Congregation of the Passion, Holy Cross Province v. Touche Ross & Co.

Decision Date30 December 1991
Docket NumberNo. 1-89-0922,1-89-0922
Citation166 Ill.Dec. 642,586 N.E.2d 600,224 Ill.App.3d 559
Parties, 166 Ill.Dec. 642 CONGREGATION OF THE PASSION, HOLY CROSS PROVINCE, an Illinois Not-For-Profit Corporation, Plaintiff-Appellee/Cross-Plaintiff-Appellant, v. TOUCHE ROSS & COMPANY, Co-partnership, Defendant-Appellant/Cross-Defendant-Appellee.
CourtUnited States Appellate Court of Illinois

Francis J. Higgins, Daniel Barr, Michael A. Forti, and Todd M. Kossow, of counsel of Bell, Boyd & Lloyd, Chicago, for defendant-appellant/cross-defendant-appellee.

McBride, Baker & Coles, Thomas P. Ward, of counsel, David C. Gustman, Leland W. Hutchinson, Jr., Beverly L. Bailey, and Andra K. Heller, of counsel, of Freevorn & Peters, Chicago, for plaintiff-appellee/cross-plaintiff-appellant.
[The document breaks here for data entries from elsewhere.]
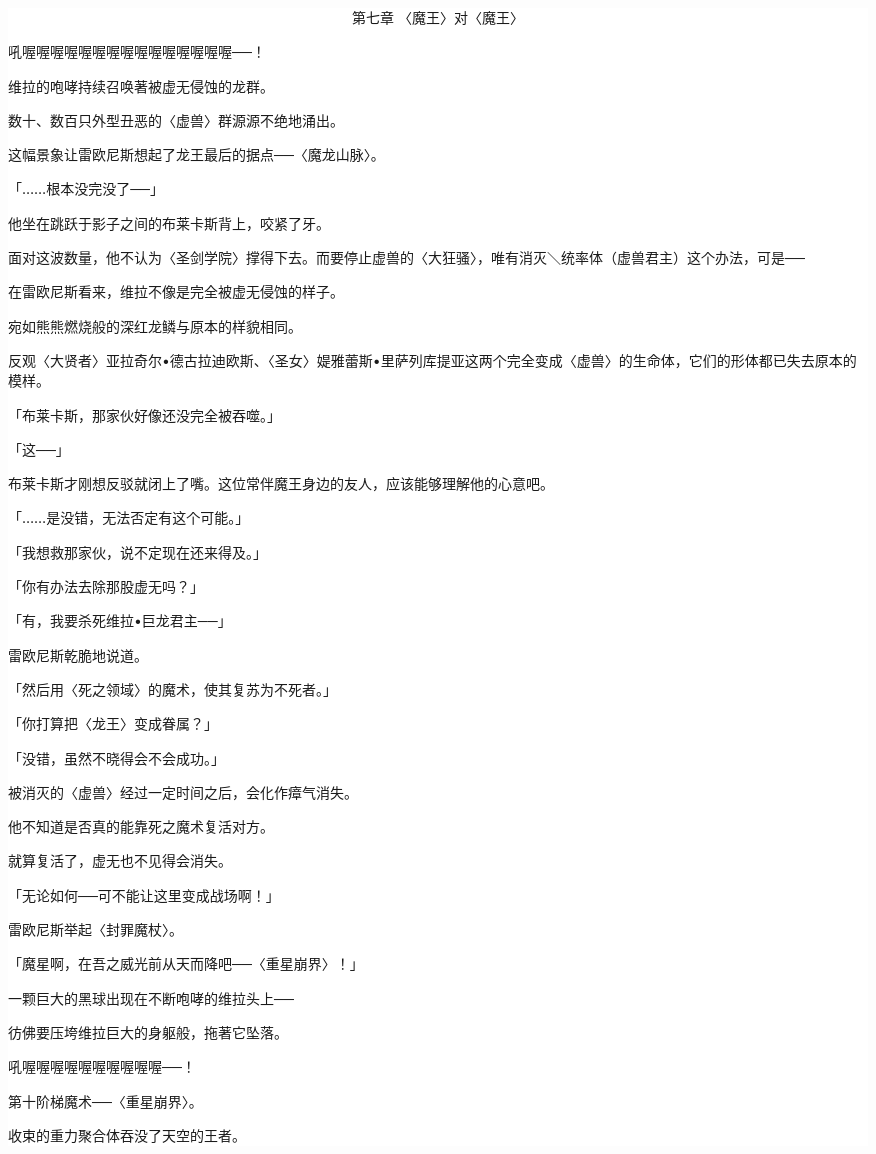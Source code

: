 <p align="center">第七章 〈魔王〉对〈魔王〉</p>

吼喔喔喔喔喔喔喔喔喔喔喔喔喔喔喔──！

维拉的咆哮持续召唤著被虚无侵蚀的龙群。

数十、数百只外型丑恶的〈虚兽〉群源源不绝地涌出。

这幅景象让雷欧尼斯想起了龙王最后的据点──〈魔龙山脉〉。

「……根本没完没了──」

他坐在跳跃于影子之间的布莱卡斯背上，咬紧了牙。

面对这波数量，他不认为〈圣剑学院〉撑得下去。而要停止虚兽的〈大狂骚〉，唯有消灭＼统率体（虚兽君主）这个办法，可是──

在雷欧尼斯看来，维拉不像是完全被虚无侵蚀的样子。

宛如熊熊燃烧般的深红龙鳞与原本的样貌相同。

反观〈大贤者〉亚拉奇尔•德古拉迪欧斯、〈圣女〉媞雅蕾斯•里萨列库提亚这两个完全变成〈虚兽〉的生命体，它们的形体都已失去原本的模样。

「布莱卡斯，那家伙好像还没完全被吞噬。」

「这──」

布莱卡斯才刚想反驳就闭上了嘴。这位常伴魔王身边的友人，应该能够理解他的心意吧。

「……是没错，无法否定有这个可能。」

「我想救那家伙，说不定现在还来得及。」

「你有办法去除那股虚无吗？」

「有，我要杀死维拉•巨龙君主──」

雷欧尼斯乾脆地说道。

「然后用〈死之领域〉的魔术，使其复苏为不死者。」

「你打算把〈龙王〉变成眷属？」

「没错，虽然不晓得会不会成功。」

被消灭的〈虚兽〉经过一定时间之后，会化作瘴气消失。

他不知道是否真的能靠死之魔术复活对方。

就算复活了，虚无也不见得会消失。

「无论如何──可不能让这里变成战场啊！」

雷欧尼斯举起〈封罪魔杖〉。

「魔星啊，在吾之威光前从天而降吧──〈重星崩界〉！」

一颗巨大的黑球出现在不断咆哮的维拉头上──

彷佛要压垮维拉巨大的身躯般，拖著它坠落。

吼喔喔喔喔喔喔喔喔喔喔──！

第十阶梯魔术──〈重星崩界〉。

收束的重力聚合体吞没了天空的王者。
Presiding Justice MANNING delivered the opinion of the court:

Following trial, the jury returned a verdict of liability against defendant-appellant/cross-defendant-appellee, Touche Ross & Company (hereafter Touche Ross) in favor of plaintiff-appellee/cross-plaintiff-appellant, Congregation of the Passion, Holy Cross Province, (hereafter Congregation) on Count I, sounding in accounting malpractice/negligence and assessed monetary damages in the amount of $3,900,000. The jury also returned a verdict of liability against Touche Ross to Congregation on Count III, a breach of contract theory, and assessed damages in the amount of $1,500,000. The circuit court thereafter entered a judgment order: (1) that granted Touche Ross' post-trial motion for an order of remittitur reducing the total judgment from $3,900,000 to $3,819,352; (2) that in all other respects, denied Touch Ross' post-trial motion; (3) that except as expressly provided, denied all post-trial motions of Congregation; (4) that entered judgment on the verdict of the jury on Counts I and III finding Touche Ross liable to Congregation for accounting malpractice/negligence and for breach of contract, respectively; and (5) that vacated the court's motion for remittitur as to Count III in the amount of $1,500,000 since Congregation filed a statement refusing to consent to the proposed remittitur by the court.

On appeal, this court granted the parties' motions to cite additional authority and submit briefs in excess of the maximum page requirements; thus, the briefs are lengthy and the trial record is voluminous as well. Touche Ross has raised a multitude of issues on review. The alleged assignments of error are:

(1) Whether the circuit court erred in rejecting collateral estoppel arguments with respect to certain findings made by the Federal court in a prior action between the parties?

(2) Whether the circuit court erred in preventing Touche Ross' counsel from asking prospective jurors during voir dire about their religious affiliation and financial contributions to the Passionists or Catholic Church?

(3) Whether the circuit court erred: (a) in granting Congregation's motion in limine to exclude any reference to Congregation's other investment activities and (b) with respect to other rulings on several motions in limine ?

(4) Whether the circuit court erred when it denied Touche Ross' motions for summary judgment, directed verdict and judgment notwithstanding the verdict on Congregation's negligence claim by refusing to find, pursuant to the Moorman doctrine, that Congregation is precluded from recovering purely economic losses in a tort action?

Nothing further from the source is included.